Tomaste varios frascos de tu equipaje y te dirigiste al aseo- Como te comenté, yo me dejaré otra vez la barba y esta tarde, antes de empezar a trabajar, oscureceré mi cabello. El capitán y varios oficiales de tripulación son viejos conocidos y contamos con su ayuda y discreción, pero el resto solo nos deben conocer por nuestros nombres de pila. Si alguien nos pregunta, somos solo Albert Greenland y Candy White.

- ¿Greenland? –pregunté sorprendida.

- El apellido de soltera de mi madre –Y desapareciste tras la puerta.

En ese momento un hombre llamó a nuestro camarote y me entregó un par de uniformes. Uno parecía de cocina y el otro, evidentemente femenino, de sirvienta. Genial, aquello era como retroceder en el tiempo, me moría de ganas de ejercer y aquí me tendría que conformar con sacar el polvo… pero al menos estaba contigo, o eso creía. Empezaba a dudarlo. De hecho tu explicación me había aclarado algunas cosas, pero también me había creado nuevas incógnitas.

No pasó desapercibido que te refirieras a nuestro compromiso como "pasado", así como, también, me extrañó que dijeras que en tierra podríamos "volver a ejercer" en plural.
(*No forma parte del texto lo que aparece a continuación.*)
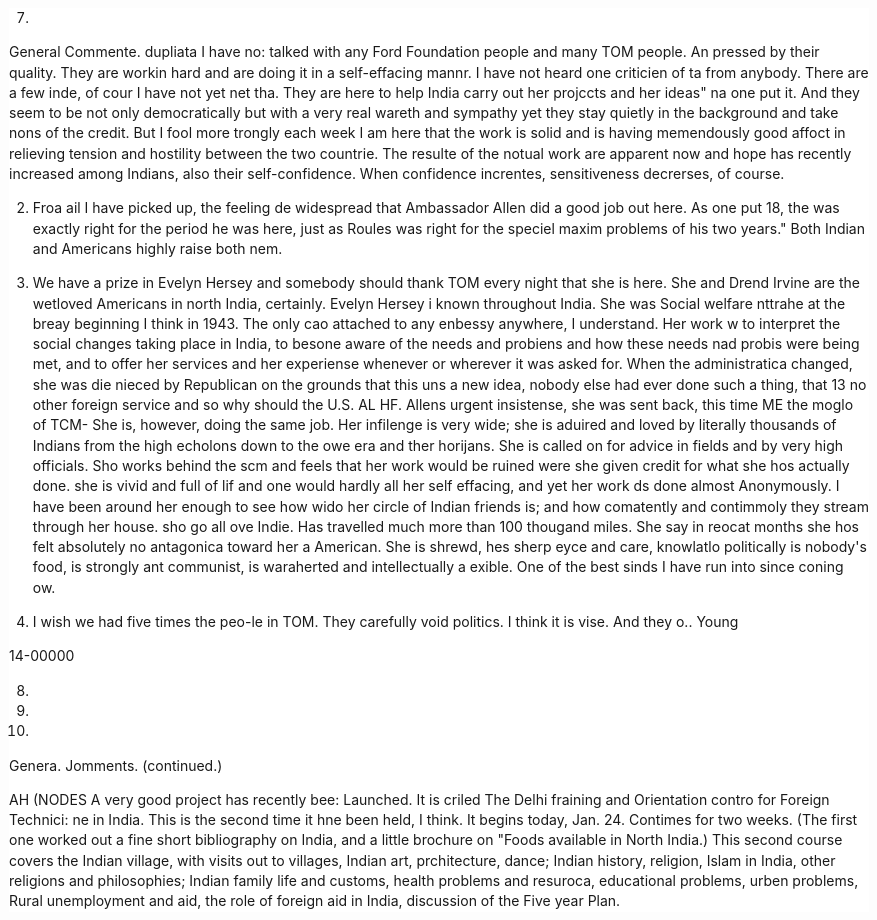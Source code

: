 7.

General Commente.
dupliata
I have no: talked with any Ford Foundation people and many TOM people. An pressed by their quality. They are workin hard and are doing it in a self-effacing mannr. I have not heard one criticien of ta from anybody. There are a few inde, of cour I have not yet net tha. They are here to help India carry out her projccts and her ideas" na one put it. And they seem to be not only democratically but with a very real wareth and sympathy yet they stay quietly in the background and take nons of the credit. But I fool more trongly each week I am here that the work is solid and is having memendously good affoct in relieving tension and hostility between the two countrie. The resulte of the notual work are apparent now and hope has recently increased among Indians, also their self-confidence. When confidence increntes, sensitiveness decrerses, of course.

2.  Froa ail I have picked up, the feeling de widespread that Ambassador Allen did a good job out here. As one put 18, the was exactly right for the period he was here, just as Roules was right for the speciel maxim problems of his two years." Both Indian and Americans highly raise both nem.

3. We have a prize in Evelyn Hersey and somebody should thank TOM every night that she is here. She and Drend Irvine are the wetloved Americans in north India, certainly. Evelyn Hersey i known throughout India. She was Social welfare nttrahe at the breay beginning I think in 1943. The only cao attached to any enbessy anywhere, I understand. Her work w to interpret the social changes taking place in India, to besone aware of the needs and probiens and how these needs nad probis were being met, and to offer her services and her experiense whenever or wherever it was asked for. When the administratica changed, she was die nieced by Republican on the grounds that this uns a new idea, nobody else had ever done such a thing, that 13 no other foreign service and so why should the U.S. AL HF. Allens urgent insistense, she was sent back, this time ME the moglo of TCM- She is, however, doing the same job. Her infilenge is very wide; she is aduired and loved by literally thousands of Indians from the high echolons down to the owe era and ther horijans. She is called on for advice in fields and by very high officials. Sho works behind the scm and feels that her work would be ruined were she given credit for what she hos actually done. she is vivid and full of lif and one would hardly all her self effacing, and yet her work ds done almost Anonymously. I have been around her enough to see how wido her circle of Indian friends is; and how comatently and contimmoly they stream through her house. sho go all ove Indie. Has travelled much more than 100 thougand miles. She say in reocat months she hos felt absolutely no antagonica toward her a American. She is shrewd, hes sherp eyce and care, knowlatlo politically is nobody's food, is strongly ant communist, is waraherted and intellectually a exible. One of the best sinds I have run into since coning ow.

4. I wish we had five times the peo-le in TOM. They carefully void politics. I think it is vise. And they o.. Young

14-00000

8.
5.
6.
Genera. Jomments. (continued.)

AH (NODES
A very good project has recently bee: Launched. It is criled The Delhi fraining and Orientation contro for Foreign Technici: ne in India. This is the second time it hne been held, I think. It begins today, Jan. 24. Contimes for two weeks. (The first one worked out a fine short bibliography on India, and a little brochure on "Foods available in North India.) This second course covers the Indian village, with visits out to villages, Indian art, prchitecture, dance; Indian history, religion, Islam in India, other religions and philosophies; Indian family life and customs, health problems and resuroca, educational problems, urben problems, Rural unemployment and aid, the role of foreign aid in India, discussion of the Five year Plan.
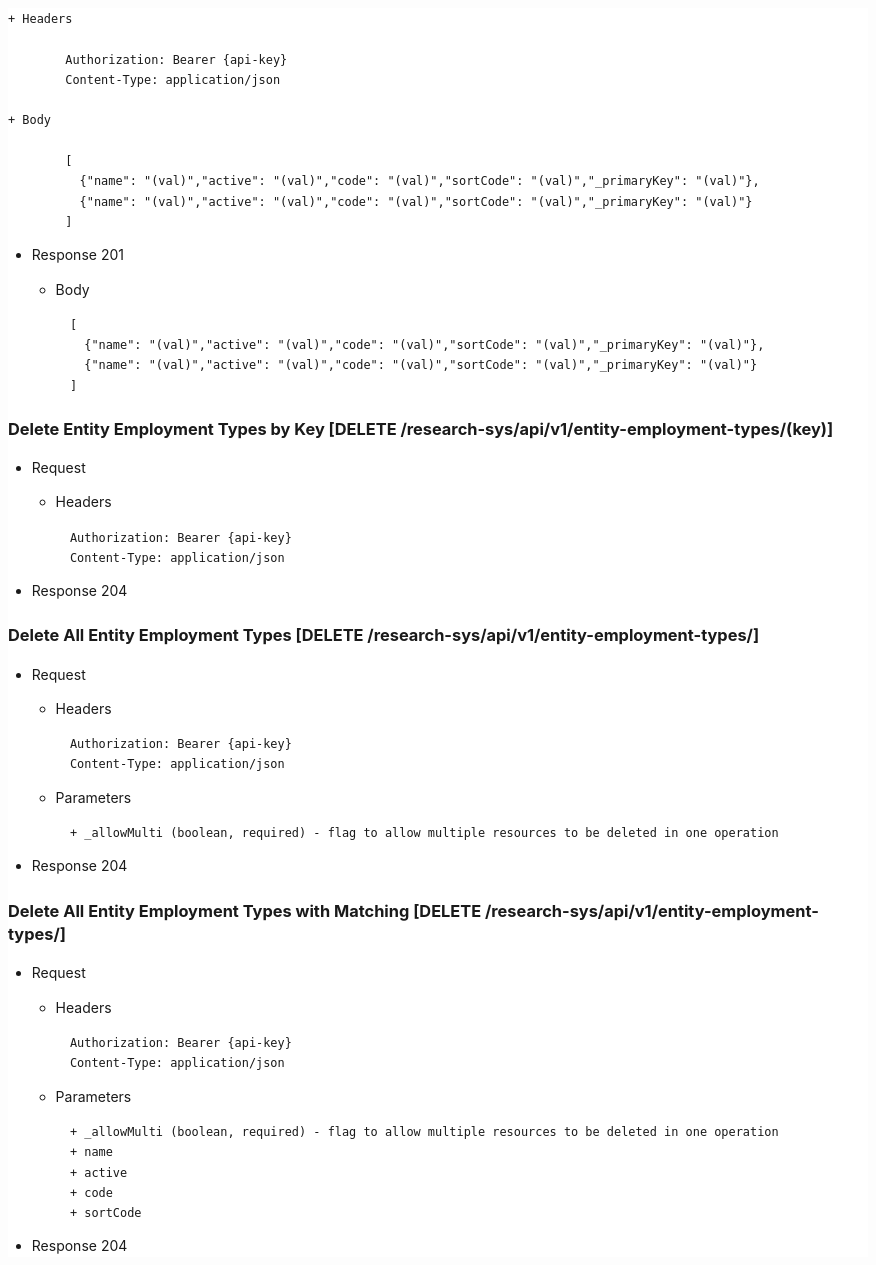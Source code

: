     + Headers

            Authorization: Bearer {api-key}   
            Content-Type: application/json

    + Body
    
            [
              {"name": "(val)","active": "(val)","code": "(val)","sortCode": "(val)","_primaryKey": "(val)"},
              {"name": "(val)","active": "(val)","code": "(val)","sortCode": "(val)","_primaryKey": "(val)"}
            ]
			
+ Response 201
    
    + Body
            
            [
              {"name": "(val)","active": "(val)","code": "(val)","sortCode": "(val)","_primaryKey": "(val)"},
              {"name": "(val)","active": "(val)","code": "(val)","sortCode": "(val)","_primaryKey": "(val)"}
            ]
            
### Delete Entity Employment Types by Key [DELETE /research-sys/api/v1/entity-employment-types/(key)]
	 
+ Request

    + Headers

            Authorization: Bearer {api-key}
            Content-Type: application/json

+ Response 204

### Delete All Entity Employment Types [DELETE /research-sys/api/v1/entity-employment-types/]
	 
+ Request

    + Headers

            Authorization: Bearer {api-key}
            Content-Type: application/json
            
    + Parameters
    
            + _allowMulti (boolean, required) - flag to allow multiple resources to be deleted in one operation

+ Response 204

### Delete All Entity Employment Types with Matching [DELETE /research-sys/api/v1/entity-employment-types/]
	 
+ Request

    + Headers

            Authorization: Bearer {api-key}
            Content-Type: application/json
            
    + Parameters
    
            + _allowMulti (boolean, required) - flag to allow multiple resources to be deleted in one operation
            + name
            + active
            + code
            + sortCode


+ Response 204
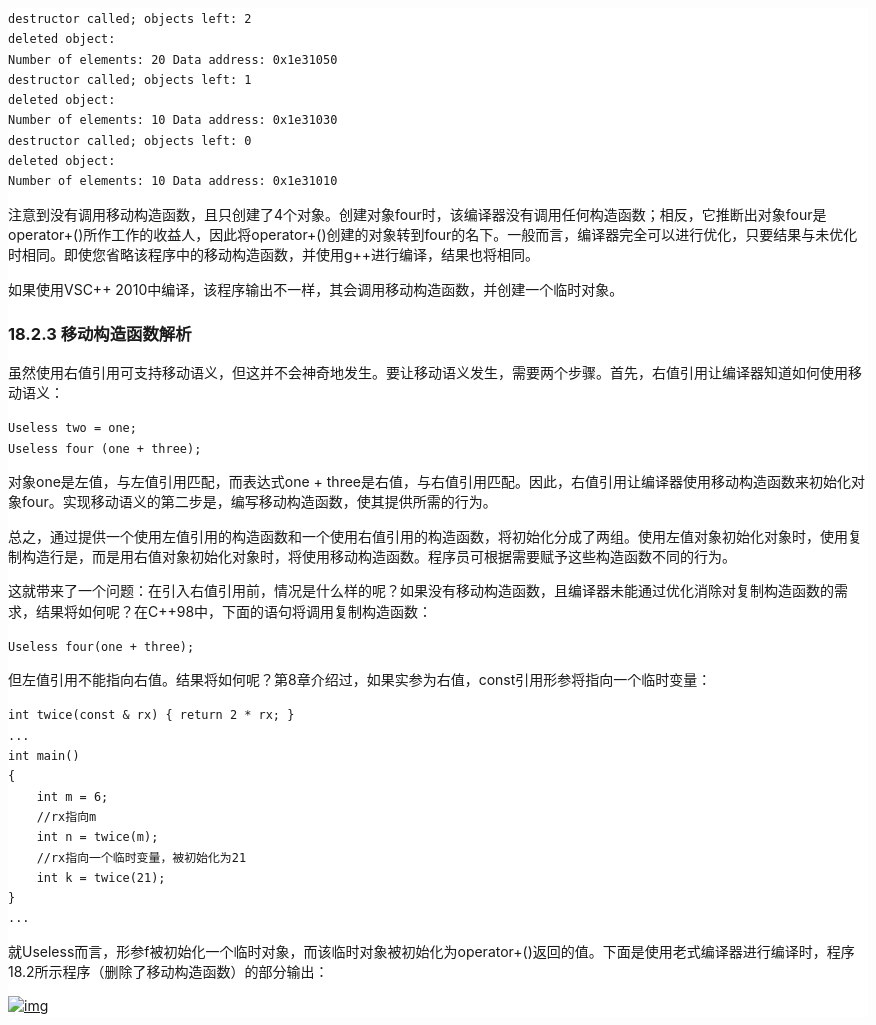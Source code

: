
 ```
destructor called; objects left: 2
deleted object:
Number of elements: 20 Data address: 0x1e31050
destructor called; objects left: 1
deleted object:
Number of elements: 10 Data address: 0x1e31030
destructor called; objects left: 0
deleted object:
Number of elements: 10 Data address: 0x1e31010
```

注意到没有调用移动构造函数，且只创建了4个对象。创建对象four时，该编译器没有调用任何构造函数；相反，它推断出对象four是operator+()所作工作的收益人，因此将operator+()创建的对象转到four的名下。一般而言，编译器完全可以进行优化，只要结果与未优化时相同。即使您省略该程序中的移动构造函数，并使用g++进行编译，结果也将相同。

如果使用VSC++ 2010中编译，该程序输出不一样，其会调用移动构造函数，并创建一个临时对象。

### 18.2.3 移动构造函数解析

虽然使用右值引用可支持移动语义，但这并不会神奇地发生。要让移动语义发生，需要两个步骤。首先，右值引用让编译器知道如何使用移动语义：

```
Useless two = one;
Useless four (one + three);
```

对象one是左值，与左值引用匹配，而表达式one + three是右值，与右值引用匹配。因此，右值引用让编译器使用移动构造函数来初始化对象four。实现移动语义的第二步是，编写移动构造函数，使其提供所需的行为。

总之，通过提供一个使用左值引用的构造函数和一个使用右值引用的构造函数，将初始化分成了两组。使用左值对象初始化对象时，使用复制构造行是，而是用右值对象初始化对象时，将使用移动构造函数。程序员可根据需要赋予这些构造函数不同的行为。

这就带来了一个问题：在引入右值引用前，情况是什么样的呢？如果没有移动构造函数，且编译器未能通过优化消除对复制构造函数的需求，结果将如何呢？在C++98中，下面的语句将调用复制构造函数：

```
Useless four(one + three);
```

但左值引用不能指向右值。结果将如何呢？第8章介绍过，如果实参为右值，const引用形参将指向一个临时变量：

```
int twice(const & rx) { return 2 * rx; }
...
int main()
{
    int m = 6;
    //rx指向m
    int n = twice(m);
    //rx指向一个临时变量，被初始化为21
    int k = twice(21);
}
...
```

就Useless而言，形参f被初始化一个临时对象，而该临时对象被初始化为operator+()返回的值。下面是使用老式编译器进行编译时，程序18.2所示程序（删除了移动构造函数）的部分输出：

[![img](https://i.imgur.com/YLtDdQU.png)](https://i.imgur.com/YLtDdQU.png)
Un sin fin de dudas seguían allí, ¿Qué plan tenías pensado seguir en tierra? ¿Por qué no querías que nadie nos reconociera? Cuando quizás la influencia de la familia te sería ventajosa, ¿Qué sabías exactamente de la situación de Stear? ¿Cómo lograríamos llegar hasta él, si aún había altercados y represalias?… y entonces pensé en los muertos y los heridos. Cuantas personas habían muerto en este horror y seguían cayendo.

En ese momento una extraña mezcla de terror y esperanza me invadió.

Continuará…


*1 El Aquitania – Fue construido en los astilleros John Brown & Company en Clydebank, Escocia, donde se construyeron la mayoría de los barcos de Cunard. Fue el tercero de los grandes trasatlánticos en las rutas del norte de la época, junto con "El Mauritania" y "El Lusitania" (en los que se han ambientado otros fics de CC). El Aquitania fue apodado el "Galgo más bello", se estrenó en 1914, y navegó durante la GM primero para transportar tropas aliadas, para lo que resultó excesivo, y luego como barco hospital, y otra vez para envío de tropas, atendiendo también como buque hospital, es decir, uso mixto. Recién firmado el Tratado de Versalles 1919 se volvió a habilitar para pasajeros. En el fic Albert y Candy embarcarían en alguno de los primeros viajes despues de ser rehabilitado para pasajeros. Resistió ambas GM, sirviendo en ambas. Así que no, no habrá accidentes, ni morirá nadie en alta mar. Debido a la catástrofe del Titanic (1912) fue uno de los primeros barcos en llevar suficientes botes salvavidas para todos los pasajeros y tripulación.